Un exemple de l'architecture dans l'Ariège
Pamiers, la ville aux trois clochers
La légende veut que lorsque les wisigoths s’installent dans la région au Ve siècle, le roi Théodoric Ier laisse à son fils Frédéric une portion de ce territoire de plaine qui prend le nom de «
domaine de Frédéric» ou «
Frédélas», l’actuel Pamiers.Au Moyen Age, la ville appartient à Roger II comte de Foix qui participe à la première croisade et c’est dans un acte de 1111 qu’apparaît pour la première fois le «
Castrum Apami» le château construit sur la butte du Castella.
Il est nommé ainsi en souvenir d’«Apamée» la ville d’Asie Mineure et donnera le nom de Pamiers à l’ancienne Frédélas.
Boniface VIII crée l’évêché de Pamiers en 1295 et la lutte contre l’hérésie cathare dans la région motive l’installation des ordres monastiques (Dominicains, Franciscains, Carmes et Augustins), la multiplication des couvents et des églises.
A cette époque la cité médiévale s’est agrandie dans la partie nord, la plaine du Camp, autour des couvents des 4 ordres mineurs.
De la partie orientale, plus basse, constituée par une boucle de l’Ariège, deux canaux dérivés de la rivière alimentaient les moulins à Lestang et aux Carmes.Pendant l’épisode douloureux des guerres de religion, Pamiers est ravagée et il faudra plusieurs décennies pour que la cité retrouve sa prospérité.
Sous l’épiscopat de Mgr de Verthamon (1693-1735) d’importants chantiers sont ouverts: églises à rebâtir, palais épiscopal (actuelle mairie) ou présidial (actuel palais de justice).
Jusqu’au XIXe siècle, Pamiers est restée à l’intérieur de la boucle de l’ancien méandre de l’Ariège, où l’on trouve la ville historique dominée par ses clochers.
Aujourd’hui encore grâce à cette architecture dans l'ariège, la ville de Pamiers est associée aux «
trois clochers» de ses principaux monuments religieux: cathédrale Saint-Antonin, clocher des Cordeliers et clocher de Notre Dame du Camp.
Cathédrale Saint-Antonin
Son clocher de style gothique s’inspire directement de celui des Jacobins de Toulouse.
De l’église originelle du XIIe siècle il ne reste plus que le portail roman orné de chapiteaux historiés, la nef ayant été reconstruite après les guerres de religion.
Ce n’est qu’au XVe siècle que les consuls de la ville appuyés par la reine de Navarre, obtiennent du pape le transfert du siège cathédral et des reliques de Saint Antonin.
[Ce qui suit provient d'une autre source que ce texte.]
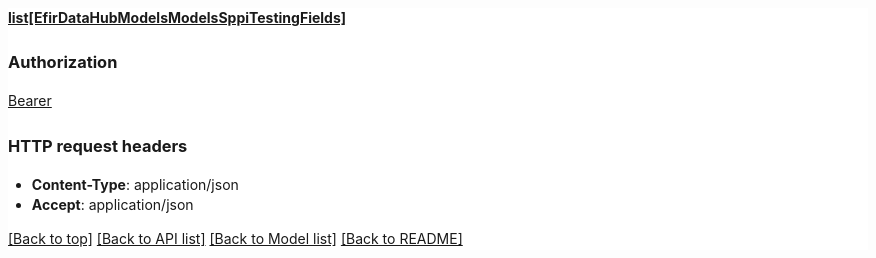 [**list[EfirDataHubModelsModelsSppiTestingFields]**](EfirDataHubModelsModelsSppiTestingFields.md)

### Authorization

[Bearer](../README.md#Bearer)

### HTTP request headers

 - **Content-Type**: application/json
 - **Accept**: application/json

[[Back to top]](#) [[Back to API list]](../README.md#documentation-for-api-endpoints) [[Back to Model list]](../README.md#documentation-for-models) [[Back to README]](../README.md)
L’orgue placé dans un buffet du XVIIIe siècle (1777), classé monument historique, a été restauré en 1992 par Robert Chauvin et les organistes accompagnés des élèves de l’école de musique toute proche y jouent régulièrement.
Le clocher des Cordeliers
Elevé en 1512, sur la même architecture que celui des Cordeliers de Toulouse, c’est un clocher octogonal à deux étages.
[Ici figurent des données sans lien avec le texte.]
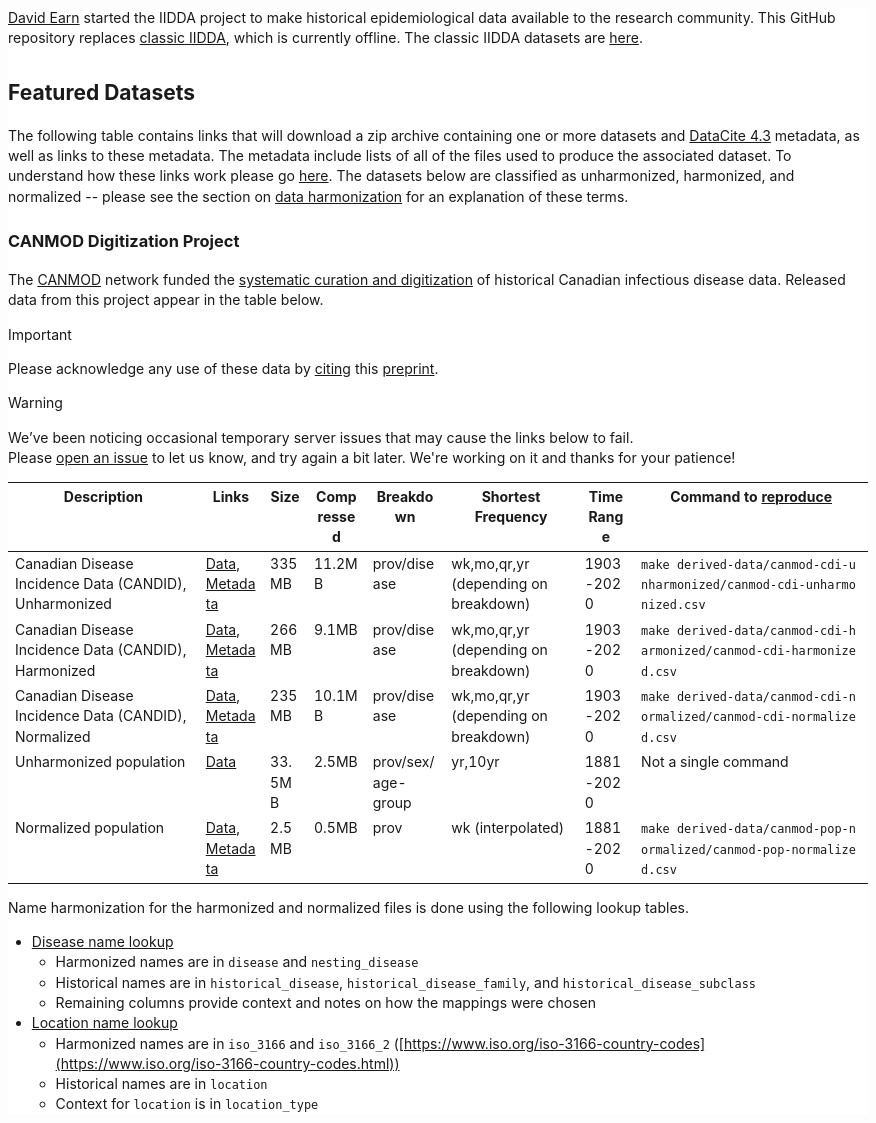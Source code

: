 [David Earn](https://davidearn.mcmaster.ca) started the IIDDA project to make historical epidemiological data available to the research community. This GitHub repository replaces [classic IIDDA](https://davidearn.mcmaster.ca/iidda), which is currently offline. The classic IIDDA datasets are [here](pipelines/classic-iidda/digitizations).

## Featured Datasets

The following table contains links that will download a zip archive containing one or more datasets and [DataCite 4.3](https://doi.org/10.14454/7xq3-zf69) metadata, as well as links to these metadata. The metadata include lists of all of the files used to produce the associated dataset. To understand how these links work please go [here](#iidda-api). The datasets below are classified as unharmonized, harmonized, and normalized -- please see the section on [data harmonization](#data-harmonization) for an explanation of these terms.

### CANMOD Digitization Project

The [CANMOD](https://canmod.net) network funded the [systematic curation and digitization](https://canmod.net/digitization) of historical Canadian infectious disease data. Released data from this project appear in the table below.

> [!IMPORTANT]
> Please acknowledge any use of these data by [citing](CITATION.cff) this [preprint](https://www.medrxiv.org/content/10.1101/2024.12.20.24319425v1).

> [!WARNING]
> We’ve been noticing occasional temporary server issues that may cause the links below to fail.  
> Please [open an issue](https://github.com/canmod/iidda/issues) to let us know, and try again a bit later. We're working on it and thanks for your patience!


| Description                                            | Links                                                                                                                                                                                                                                        | Size   | Compressed | Breakdown          | Shortest Frequency                   | Time Range | Command to [reproduce](#reproducing-iidda-datasets)                     |
| ------------------------------------------------------ | -------------------------------------------------------------------------------------------------------------------------------------------------------------------------------------------------------------------------------------------- | ------ | ---------- | ------------------ | ------------------------------------ | ---------- | ----------------------------------------------------------------------- |
| Canadian Disease Incidence Data (CANDID), Unharmonized | [Data](https://math.mcmaster.ca/iidda/api/download?resource=csv&resource=metadata&dataset_ids=canmod-cdi-unharmonized), [Metadata](https://math.mcmaster.ca/iidda/api/metadata?string_comparison=Equals&dataset_ids=canmod-cdi-unharmonized) | 335MB  | 11.2MB     | prov/disease       | wk,mo,qr,yr (depending on breakdown) | 1903-2020  | `make derived-data/canmod-cdi-unharmonized/canmod-cdi-unharmonized.csv` |
| Canadian Disease Incidence Data (CANDID), Harmonized   | [Data](https://math.mcmaster.ca/iidda/api/download?resource=csv&resource=metadata&dataset_ids=canmod-cdi-harmonized),  [Metadata](https://math.mcmaster.ca/iidda/api/metadata?string_comparison=Equals&dataset_ids=canmod-cdi-harmonized)    | 266MB  | 9.1MB      | prov/disease       | wk,mo,qr,yr (depending on breakdown) | 1903-2020  | `make derived-data/canmod-cdi-harmonized/canmod-cdi-harmonized.csv`     |
| Canadian Disease Incidence Data (CANDID), Normalized   | [Data](https://math.mcmaster.ca/iidda/api/download?resource=csv&resource=metadata&dataset_ids=canmod-cdi-normalized),  [Metadata](https://math.mcmaster.ca/iidda/api/metadata?string_comparison=Equals&dataset_ids=canmod-cdi-normalized)    | 235MB  | 10.1MB     | prov/disease       | wk,mo,qr,yr (depending on breakdown) | 1903-2020  | `make derived-data/canmod-cdi-normalized/canmod-cdi-normalized.csv`     |
| Unharmonized population                                | [Data](https://math.mcmaster.ca/iidda/api/download?resource=csv&resource=metadata&dataset_ids=pop_ca_1871-1921_10-yearly_prov_age_sex&dataset_ids=pop_ca_1921-71_an_age_prov_sex&dataset_ids=pop_ca_1971-2021_an_age_prov_sex)               | 33.5MB | 2.5MB      | prov/sex/age-group | yr,10yr                              | 1881-2020  | Not a single command                                                    |
| Normalized population                                  | [Data](https://math.mcmaster.ca/iidda/api/download?resource=csv&resource=metadata&dataset_ids=canmod-pop-normalized),    [Metadata](https://math.mcmaster.ca/iidda/api/metadata?string_comparison=Equals&dataset_ids=canmod-pop-normalized)  | 2.5MB  | 0.5MB      | prov               | wk (interpolated)                    | 1881-2020  | `make derived-data/canmod-pop-normalized/canmod-pop-normalized.csv`     |

Name harmonization for the harmonized and normalized files is done using the following lookup tables.

* [Disease name lookup](lookup-tables/canmod-disease-lookup.csv)
  * Harmonized names are in `disease` and `nesting_disease`
  * Historical names are in `historical_disease`, `historical_disease_family`, and `historical_disease_subclass`
  * Remaining columns provide context and notes on how the mappings were chosen
* [Location name lookup](lookup-tables/canmod-location-lookup.csv)
  * Harmonized names are in `iso_3166` and `iso_3166_2` ([https://www.iso.org/iso-3166-country-codes](https://www.iso.org/iso-3166-country-codes.html))
  * Historical names are in `location`
  * Context for `location` is in `location_type`


[cc-by-nc-sa]: http://creativecommons.org/licenses/by-nc-sa/4.0/
[cc-by-nc-sa-image]: https://licensebuttons.net/l/by-nc-sa/4.0/88x31.png
[cc-by-nc-sa-shield]: https://img.shields.io/badge/License-CC%20BY--NC--SA%204.0-lightgrey.svg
L’église des frères Mineurs (ou Franciscains) existait avant 1374 mais elle fut détruite sous la Réforme et reconstruite au XVIIIe siècle. Ruinée pendant la révolution, il ne reste plus aujourd’hui que le clocher, qui domine le quartier.
Notre Dame du CampAu milieu des rues les plus commerçantes de Pamiers, cette église fut construite à la fin du XIIe siècle hors des murs de la ville, d’où son nom, Notre-dame des Champs.
Au XIVe siècle, sous la pression démographique, on dut agrandir la petite église romane d’origine en élevant une façade crénelée surmontée d’une tour d’observation et de deux tourelles qui lui donnent un caractère défensif très affirmé, presque austère.
A l’intérieur, les tableaux, retables et autres éléments décoratifs des XVI et XVIIIe siècles rappellent qu’elle a été en son temps une des plus importantes du Midi.
L’orgue de l’église Notre-Dame du Camp a été classé monument historique en 1979 et restauré en 2004.
D’après la légende, Sainte Natalène, la sainte patronne de la ville fut ensevelie à cet emplacement.